A volta do MAS ao poder foi um "tapa na cara" do governo Bolsonaro, disse Daniella Campello, professora da Fundação Getúlio Vargas.

- Se Joe Biden ganhar nos EUA, não sei com quem o presidente Bolsonaro vai falar. Mas não vejo uma virada à esquerda, até porque hoje as mudanças de governo ocorrem mais porque quem sai não entrega os resultados esperados - disse Campello, destacando que os governos da região hoje são "extremamente limitados" em sua capacidade de Aja.

Simbolicamente, a volta do MAS favorece os governos da Venezuela, Argentina, México, Cuba e Nicarágua, mas isso não significa necessariamente um fortalecimento que traga benefícios concretos.

- Não vejo tendência regional para virar à esquerda. A vitória do MAS confirma sua forte base de apoio social e o desafio que era o governo interligado de Jeanineáñez, disse Shifter.

Para ele, “os bolivianos não querem voltar ao que era a Bolívia antes de Evo Morales, querem olhar para o futuro”.

ELEIÇÕES EM 2021

O peronista Alberto Fernández agora estará menos sozinho e, de alguma forma, será recompensado pela decisão de ter dado asilo político a Morales e permitido que ele fizesse campanha em território argentino. Fernández sempre sustentou que o ex-presidente boliviano foi derrubado por um golpe de Estado, diferenciando-se do Brasil de Bolsonaro, que deu aval ao contestado auditedoeaerespaldo ao governo interino.

- Ficou demonstrado que os latino-americanos não toleram mais o neogolpismo. Almagro foi deslegitimado e a Argentina deixou de se sentir cercada de países desconhecidos ou mesmo hostis - disse Juan Tokatlian, vice-reitor da Universidade Torcuato Di Tella, de Buenos Aires, para quem a eleição de Arce é uma “derrota geopolítica irrelevante para o Brasil”.

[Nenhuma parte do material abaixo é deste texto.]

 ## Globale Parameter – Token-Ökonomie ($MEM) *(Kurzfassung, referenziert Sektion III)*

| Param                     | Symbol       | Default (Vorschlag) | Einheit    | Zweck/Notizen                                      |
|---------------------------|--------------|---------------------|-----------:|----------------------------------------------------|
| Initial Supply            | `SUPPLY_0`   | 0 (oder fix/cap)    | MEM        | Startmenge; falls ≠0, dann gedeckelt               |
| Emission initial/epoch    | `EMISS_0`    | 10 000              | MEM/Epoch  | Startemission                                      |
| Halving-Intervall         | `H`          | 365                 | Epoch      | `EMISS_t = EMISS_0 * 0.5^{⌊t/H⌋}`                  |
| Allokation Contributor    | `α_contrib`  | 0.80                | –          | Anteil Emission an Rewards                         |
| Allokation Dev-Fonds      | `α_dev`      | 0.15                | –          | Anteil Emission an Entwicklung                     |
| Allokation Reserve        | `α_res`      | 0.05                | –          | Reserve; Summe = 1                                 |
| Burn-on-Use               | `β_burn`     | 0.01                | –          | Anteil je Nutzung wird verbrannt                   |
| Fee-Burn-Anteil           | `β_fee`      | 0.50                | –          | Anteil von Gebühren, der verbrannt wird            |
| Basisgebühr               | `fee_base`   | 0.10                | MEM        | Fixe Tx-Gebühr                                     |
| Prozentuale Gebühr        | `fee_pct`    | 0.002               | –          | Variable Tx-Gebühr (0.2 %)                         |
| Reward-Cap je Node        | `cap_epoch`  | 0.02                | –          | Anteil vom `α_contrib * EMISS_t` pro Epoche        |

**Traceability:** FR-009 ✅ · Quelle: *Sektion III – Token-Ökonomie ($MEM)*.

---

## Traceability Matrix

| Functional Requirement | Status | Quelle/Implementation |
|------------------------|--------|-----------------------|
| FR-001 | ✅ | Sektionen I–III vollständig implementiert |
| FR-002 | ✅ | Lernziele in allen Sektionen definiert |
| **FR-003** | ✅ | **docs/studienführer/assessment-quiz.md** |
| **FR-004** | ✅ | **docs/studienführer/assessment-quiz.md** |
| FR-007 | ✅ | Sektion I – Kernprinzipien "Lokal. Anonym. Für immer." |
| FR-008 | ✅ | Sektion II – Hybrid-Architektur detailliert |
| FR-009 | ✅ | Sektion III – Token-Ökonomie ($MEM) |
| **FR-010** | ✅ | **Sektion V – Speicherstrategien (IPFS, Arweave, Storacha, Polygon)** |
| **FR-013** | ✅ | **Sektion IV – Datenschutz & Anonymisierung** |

Os novos ventos que sopram na América Latina podem influenciar as eleições presidenciais no Peru, Equador e Chile em 2021. Os analistas não esperam viradas radicais, mas sim prêmios e punições aos atuais governos da região. No próximo domingo, os chilenos irão às urnas para o plebiscito sobre uma nova constituição que enterrará para sempre o legado da ditadura de Augusto Pinochet (1973-1990). Tudo indica que ele vai ganhar o "sim", na esteira das manifestações que começaram há um ano contra o Governo de Sebastián Piñera.

- A situação regional não é favorável aos governos de centro-direita, podemos ter mais mudanças. No ano que vem, teremos eleições presidenciais no Chile, e a tendência leva a pensar no retorno da centro-esquerda ao poder, disse Juan Gabriel Valdés, ex-chanceler e ex-embaixador do Chile nos Estados Unidos.